# Anyone tried NE Herp's New media??



## yellow dart frog man (Mar 8, 2011)

Has anyone tried New England Herp's New fruit fly media?? If so how is it, is it good or bad??


*Thanks in advance!!​*


----------



## pa.walt (Feb 16, 2004)

yep i have. thats it not allowed to say anything else.


----------



## Totenkampf (Jun 25, 2012)

i dont think you are applying that correctly. the OP isnt asking if anyone has heard from a vendor because they are dodging his calls or if they have received bad service. hes asking about the quality of a product. its no different than asking if anyone else thinks the door hinges on exoterra vivariums are wimpy. there is another thread about joshfrogs new media too.

i have some coming so i can tell you about how it mixes, at least, next week.


----------



## JasonE (Feb 7, 2011)

I use it. I get the 5 gallon bucket of it. It's good.


----------



## pa.walt (Feb 16, 2004)

i read the post on joshs stuff. then i read this. sort of being a wise ass because of the comment about not being able to give your opinion.
ok then it didn't mix well for me. i did follow instructions and it still didn't work right for me. but i will keep on trying it.


----------



## Dendrobati (Jul 27, 2012)

I am an avid user of NE Herp’s mix. I did my own side by side test of four very common brands of media, including Repashy Superfly, black jungle, josh’s frogs, and NE Herp. NE Herp far out produced Josh’s frogs and black jungles. It also was ahead of Superfly, but not far exceeding it like the other two. 
My choice was very clear with NE Herp’s was as easy to use as any other, out producing, and I think might even be the best cost per culture (I would have to check my math). 
Every week I make 1 culture out of Superfly and the rest out of NE Herp’s media. Just simply to have a slightly different nutritional offering and it keeps me feeling good that the NE Herp media is cheaper and is out producing. =) 
When I make the NE Herp mix, I do add about 5 granules of yeast and a dash of vinegar and have never had any cultures mold. I do not do this with superfly and I do get crashes with the superfly and mold from time to time. 
I have a variety three flys that I culture. I do flightless hydei, wingless melanogaster and a golden wingless melanogaster. 

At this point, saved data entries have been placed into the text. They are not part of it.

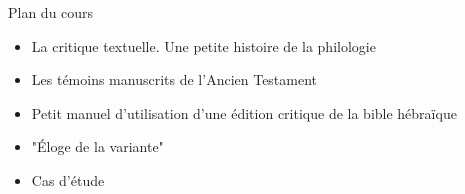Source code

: \documentclass[11pt]{beamer}
\begin{document}
\begin{frame}{Plan du cours}
\begin{itemize}
    \item La critique textuelle. Une petite histoire de la philologie
    \item Les témoins manuscrits de l'Ancien Testament
    \item Petit manuel d'utilisation d'une édition critique de la bible hébraïque
    \item "Éloge de la variante"
    \item Cas d'étude
\end{itemize}
\end{frame}
\end{document}
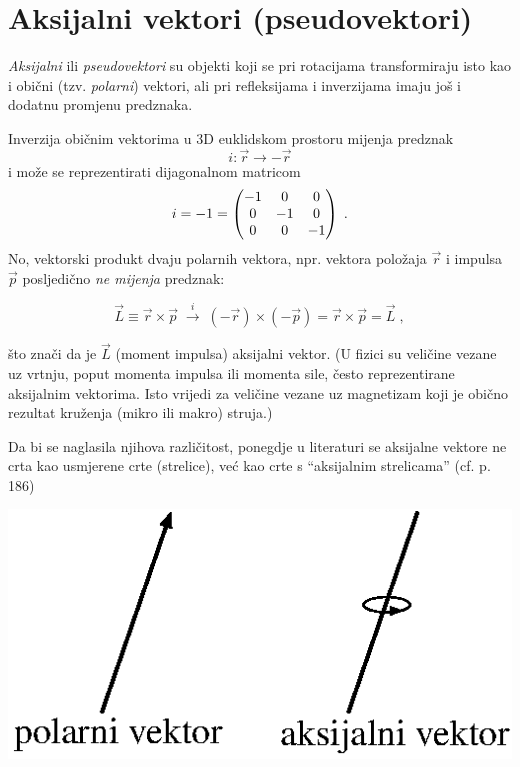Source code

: \chapter{Aksijalni vektori (pseudovektori)}
\label{sec:aksijalni}

\emph{Aksijalni} ili \emph{pseudovektori} su objekti koji se pri rotacijama transformiraju
isto kao i obični (tzv. \emph{polarni}) vektori, ali pri refleksijama i inverzijama
imaju još i dodatnu promjenu predznaka.

Inverzija običnim vektorima u 3D euklidskom prostoru mijenja
predznak 
$$i: \vec{r} \to - \vec{r}$$ 
i može se reprezentirati dijagonalnom
matricom 
$$
i = -1 = 
\begin{pmatrix}
    -1 & 0 & 0 \\
    0 & -1 & 0 \\
    0 & 0 & -1
\end{pmatrix} \;.
$$
No, vektorski produkt dvaju polarnih vektora, npr. vektora položaja $\vec{r}$
i impulsa $\vec{p}$ posljedično \emph{ne mijenja} predznak:

\[  \vec{L}\equiv \vec{r}\times\vec{p} \; \stackrel{i}{\longrightarrow} \;
  (-\vec{r}) \times (-\vec{p}) =  \vec{r}\times\vec{p} = \vec{L}  \;,
\]

što znači da je $\vec{L}$ (moment impulsa) aksijalni vektor. (U fizici su
veličine vezane uz vrtnju, poput momenta impulsa ili momenta sile, 
često reprezentirane aksijalnim vektorima. Isto vrijedi za veličine
vezane uz magnetizam koji je obično rezultat kruženja (mikro ili makro) struja.)

Da bi se naglasila njihova različitost,
ponegdje u literaturi se aksijalne vektore ne crta kao usmjerene crte
(strelice), već kao crte s ``aksijalnim strelicama'' (cf. 
\cite{Bronstejn:2004} p. 186)

\centerline{\includegraphics[scale=0.8]{pics/aksijalni_vektor.eps}}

PS, NE Herp’s media had a new package on my last order and it’s a very good improvement! =)


Brad


----------



## Dendrobati (Jul 27, 2012)

Just to clarify and be fair, it was about a year ago that I did my comparison and haven’t bought any josh's media or black jungle media since. They may have changed and / or improved since then.


----------



## pa.walt (Feb 16, 2004)

i myself have been having problems with the "new" powdery mixes, joshs and ne herp. flaky stuff was more forgiviing. but i will keep on trying.


----------



## NM Crawler (Jan 23, 2012)

I tried it and it was good, like how you don't have to mix it. Still sticking to super fly. Haven't found a media that produces the number of flys like super fly does for me.


----------



## MeiKVR6 (Sep 16, 2008)

pa.walt said:


> i myself have been having problems with the "new" powdery mixes, joshs and ne herp. flaky stuff was more forgiviing. but i will keep on trying.


I hear you. Honestly we used flakes up until this latest version. All of our tests consistently proved that the more gritty version outproduced the flakes. (That's probably why we're not the only vendor to switch to a less flakey media. I bet others will, too.) It really does produce better than flakes did, and having excellent, long production is really the most important thing to any media manufacturer.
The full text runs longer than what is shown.